Além disso, ao analisar dados arquivados de 1993 a 2023, os pesquisadores descobriram que a fonte apresenta uma variabilidade irregular e de longo prazo, tornando-se mais brilhante e mais fraca ao longo das décadas. Esse comportamento é consistente com a acreção sustentada e in-situ em um buraco negro, claramente distinta da diminuição monótona típica de remanescentes de supernovas, efetivamente eliminando tais “impostores”. Com base na massa estelar da galáxia hospedeira, estima-se que a massa do buraco negro seja cerca de 300.000 vezes a do Sol, colocando-o na categoria de buraco negro de massa intermediária (IMBH).
Juntos, confirmaram que este é de fato um buraco negro em acreção ativa, excêntrico, com jatos – atualmente o caso mais próximo e robustamente confirmado de seu tipo. “Isto é como um farol cósmico iluminado por um buraco negro errante; embora tenha se afastado do centro galáctico, ainda brilha para fora com energia poderosa”, disse Dr. LIU Yuanqi, coautor do estudo.

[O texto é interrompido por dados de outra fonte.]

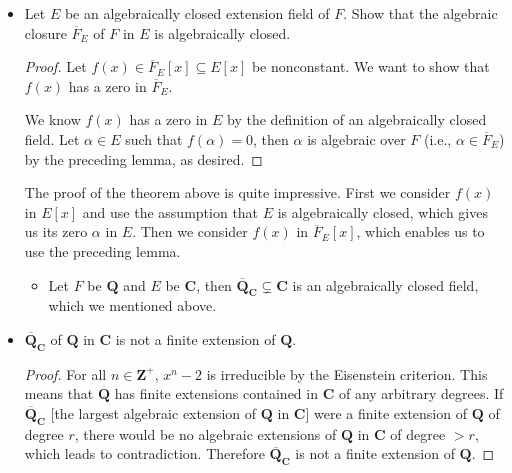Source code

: \documentclass[11pt]{article}
\newcommand{\Z}{\mathbf{Z}}
\newcommand{\Q}{\mathbf{Q}}
\newcommand{\C}{\mathbf{C}}
\newcommand{\clos}[1]{\overline{#1}}
\begin{document}
\begin{itemize}
\begin{itemize}
        Since $\alpha \in E$ is algebraic over $F$ implies that $\alpha \in E$ is algebraic over $\clos{F}_E \supseteq F$, proving the statement above tells us that 
        \begin{center}
            $\alpha \in E$ is algebraic over $F$ iff $\alpha \in E$ is algebraic over $\clos{F}_E$, or equivalently, $\clos{F}_E = \clos{\clos{F}_E}_E$.
        \end{center}
        \begin{proof}
            Suppose $\alpha \in E$ is algebraic over $\clos{F}_E$, then by the previous lemma $\clos{F}_E(\alpha)$ is algebraic over $\clos{F}_E$, and of course $\clos{F}_E$ is algebraic over $F$. By the previous lemma it follows that $\clos{F}_E(\alpha)$ is algebraic over $F$, meaning that $\alpha$ is algebraic over $F$.
        \end{proof}
    \end{itemize}
    \item Let $E$ be an algebraically closed extension field of $F$. Show that the algebraic closure $\clos{F}_E$ of $F$ in $E$ is algebraically closed.
    \begin{proof}
        Let $f(x) \in \clos{F}_E[x] \subseteq E[x]$ be nonconstant. We want to show that $f(x)$ has a zero in $\clos{F}_E$.
        
        We know $f(x)$ has a zero in $E$ by the definition of an algebraically closed field. Let $\alpha \in E$ such that $f(\alpha) = 0$, then $\alpha$ is algebraic over $F$ (i.e., $\alpha \in \clos{F}_E$) by the preceding lemma, as desired.
    \end{proof}
    The proof of the theorem above is quite impressive. First we consider $f(x)$ in $E[x]$ and use the assumption that $E$ is algebraically closed, which gives us its zero $\alpha$ in $E$. Then we consider $f(x)$ in $\clos{F}_E[x]$, which enables us to use the preceding lemma.
    \begin{itemize}
        \item Let $F$ be $\Q$ and $E$ be $\C$, then $\clos{\Q}_\C \subsetneq \C$ is an algebraically closed field, which we mentioned above.
    \end{itemize}
    \item $\clos{\Q}_\C$ of $\Q$ in $\C$ is not a finite extension of $\Q$.
    \begin{proof}
        For all $n \in \Z^+$, $x^n-2$ is irreducible by the Eisenstein criterion. This means that $\Q$ has finite extensions contained in $\C$ of any arbitrary degrees. If $\clos{\Q}_\C$ [the largest algebraic extension of $\Q$ in $\C$] were a finite extension of $\Q$ of degree $r$, there would be no algebraic extensions of $\Q$ in $\C$ of degree $>r$, which leads to contradiction. Therefore $\clos{\Q}_\C$ is not a finite extension of $\Q$.
    \end{proof}
\end{itemize}
\end{document}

Raridade: Por Que Este é Tão Importante?
De uma perspectiva estatística mais ampla, esta descoberta é particularmente marcante. De mais de 3.000 galáxias anãs do MaNGA, 628 mostraram possível atividade de AGN, e cerca de 62% pareciam deslocadas de seus centros ópticos. Apenas a MaNGA 12772-12704 atendeu aos critérios de “três evidências sólidas”: um núcleo compacto de alta luminosidade, jatos em escala de parsecs e variabilidade ao longo de décadas. Isso sugere que fenômenos off-nucleares podem não ser incomuns. No entanto, um “candidato” não equivale a uma detecção confirmada.

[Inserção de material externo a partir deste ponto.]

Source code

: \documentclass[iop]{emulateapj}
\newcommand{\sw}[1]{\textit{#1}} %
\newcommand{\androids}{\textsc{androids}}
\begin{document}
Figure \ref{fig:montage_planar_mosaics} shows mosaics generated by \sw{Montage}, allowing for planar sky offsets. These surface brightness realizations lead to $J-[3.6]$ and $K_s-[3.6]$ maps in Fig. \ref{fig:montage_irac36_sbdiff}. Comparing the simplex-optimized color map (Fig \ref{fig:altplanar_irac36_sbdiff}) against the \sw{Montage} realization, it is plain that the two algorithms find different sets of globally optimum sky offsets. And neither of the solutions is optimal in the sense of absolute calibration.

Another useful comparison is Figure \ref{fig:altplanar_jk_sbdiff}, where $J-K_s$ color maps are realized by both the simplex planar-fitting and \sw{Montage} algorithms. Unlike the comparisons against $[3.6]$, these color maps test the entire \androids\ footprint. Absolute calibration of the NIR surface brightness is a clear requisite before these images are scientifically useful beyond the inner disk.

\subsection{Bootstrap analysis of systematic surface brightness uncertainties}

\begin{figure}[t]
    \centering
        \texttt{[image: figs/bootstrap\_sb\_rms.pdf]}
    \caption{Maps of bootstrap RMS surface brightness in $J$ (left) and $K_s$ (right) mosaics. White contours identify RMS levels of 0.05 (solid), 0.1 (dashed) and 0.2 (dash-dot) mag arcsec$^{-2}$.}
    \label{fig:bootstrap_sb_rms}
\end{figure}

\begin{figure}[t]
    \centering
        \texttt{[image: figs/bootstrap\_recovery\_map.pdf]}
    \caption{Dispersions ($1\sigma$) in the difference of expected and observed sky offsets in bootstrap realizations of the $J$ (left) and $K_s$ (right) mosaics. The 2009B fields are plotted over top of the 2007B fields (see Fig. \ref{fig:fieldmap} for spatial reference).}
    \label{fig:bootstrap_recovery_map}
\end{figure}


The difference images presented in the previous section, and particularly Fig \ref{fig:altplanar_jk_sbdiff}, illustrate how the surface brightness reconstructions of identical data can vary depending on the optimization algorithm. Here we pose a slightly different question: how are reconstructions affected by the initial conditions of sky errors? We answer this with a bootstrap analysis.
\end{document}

“Em galáxias anãs, especialmente, é extremamente difícil obter evidências observacionais claras para AGN errantes,” disse Dr. Mar Mezcua, coautor do estudo do Instituto de Ciências Espaciais da Espanha.
Avanço Científico: Um Novo Caminho para o Crescimento de Buracos Negros
A visão prevalente há muito tempo é que os buracos negros supermassivos crescem principalmente nos centros galácticos, alimentando-se rapidamente de reservatórios de gás centrais. No entanto, este estudo demonstra que um buraco negro de massa intermediária localizado fora do núcleo galáctico também pode sustentar a acreção e produzir jatos. Essas descobertas fornecem suporte observacional direto para a ideia de que a alimentação distribuída e o crescimento em múltiplos locais podem ser um caminho potencial para a formação rápida de buracos negros supermassivos no universo primitivo.

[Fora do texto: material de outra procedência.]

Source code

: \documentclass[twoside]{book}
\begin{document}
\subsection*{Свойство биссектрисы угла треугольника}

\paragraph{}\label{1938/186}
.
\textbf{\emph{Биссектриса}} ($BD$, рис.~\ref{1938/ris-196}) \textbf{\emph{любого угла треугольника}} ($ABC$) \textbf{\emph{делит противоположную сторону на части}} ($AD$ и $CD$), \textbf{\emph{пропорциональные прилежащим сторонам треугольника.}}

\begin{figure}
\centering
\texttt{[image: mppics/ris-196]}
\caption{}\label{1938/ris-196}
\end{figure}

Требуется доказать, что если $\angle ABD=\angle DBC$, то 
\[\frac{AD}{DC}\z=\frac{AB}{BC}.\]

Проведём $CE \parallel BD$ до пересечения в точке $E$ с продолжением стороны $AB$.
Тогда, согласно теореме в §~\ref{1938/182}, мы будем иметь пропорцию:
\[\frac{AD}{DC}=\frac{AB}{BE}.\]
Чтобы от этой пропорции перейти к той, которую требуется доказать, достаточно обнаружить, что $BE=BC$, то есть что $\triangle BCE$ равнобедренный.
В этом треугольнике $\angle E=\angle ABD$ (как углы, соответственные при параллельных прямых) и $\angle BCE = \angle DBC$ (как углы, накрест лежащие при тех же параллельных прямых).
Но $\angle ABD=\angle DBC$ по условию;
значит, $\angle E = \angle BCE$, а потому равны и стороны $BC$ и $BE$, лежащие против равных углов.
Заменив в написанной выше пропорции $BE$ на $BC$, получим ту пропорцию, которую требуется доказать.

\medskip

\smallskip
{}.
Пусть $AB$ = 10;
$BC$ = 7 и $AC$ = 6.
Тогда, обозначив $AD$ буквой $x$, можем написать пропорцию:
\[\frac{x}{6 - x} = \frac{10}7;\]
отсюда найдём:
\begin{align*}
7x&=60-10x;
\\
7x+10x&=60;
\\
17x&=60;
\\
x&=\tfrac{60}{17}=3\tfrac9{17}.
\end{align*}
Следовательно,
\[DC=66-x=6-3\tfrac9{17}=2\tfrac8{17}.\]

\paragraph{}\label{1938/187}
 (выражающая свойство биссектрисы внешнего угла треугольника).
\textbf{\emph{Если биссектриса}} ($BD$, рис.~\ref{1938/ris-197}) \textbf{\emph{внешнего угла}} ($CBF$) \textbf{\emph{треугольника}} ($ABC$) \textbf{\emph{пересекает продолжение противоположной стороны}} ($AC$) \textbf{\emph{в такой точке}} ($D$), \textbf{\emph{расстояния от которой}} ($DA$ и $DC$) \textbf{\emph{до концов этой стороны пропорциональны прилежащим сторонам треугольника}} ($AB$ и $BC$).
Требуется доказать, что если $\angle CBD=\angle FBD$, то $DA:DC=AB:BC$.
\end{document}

“Esta descoberta nos leva a repensar a co-evolução de buracos negros e galáxias. Buracos negros não são apenas ‘motores’ centrais; eles também podem moldar silenciosamente suas galáxias anfitriãs a partir das periferias,” disse Dr. AN.
Mesmo quando localizados nos “subúrbios” de uma galáxia, buracos negros errantes podem injetar energia em seu entorno por meio de potentes fluxos, influenciando a dinâmica galáctica e a formação estelar.
Perspectivas: Revelando a População Cósmica de Buracos Negros “Invisíveis”
Este estudo transforma os buracos negros errantes de especulação teórica em realidade observacional direta. Com o advento de telescópios de próxima geração, esses “buracos negros perdidos” podem deixar de ser raros. Em um futuro próximo, telescópios ópticos extremamente grandes medirãocentros galácticos e estruturas com maior precisão. Enquanto isso, pesquisas de rádio profundas e de alta resolução, utilizando instalações como o array de núcleo do Radiotelescópio de Apertura Esférica de 500 metros (FAST) e o Array de Kilômetro Quadrado, detectarão até mesmo sinais de rádio mais tênues, potencialmente resolvendo micro-jatos em escala sub-parsec. Esses avanços levarão a descobertas na confirmação e no estudo estatístico de buracos negros off-nucleares.
Talvez, um dia, reconheceremos que os buracos negros errantes não são nada raros, mas sim viajantes silenciosos nas bordas das galáxias, moldando silenciosamente a evolução cósmica de seus anfitriões.
Este estudo foi apoiado pelo Programa Nacional SKA da China, bem como pela Fundação Nacional de Ciências Naturais da China, entre outros.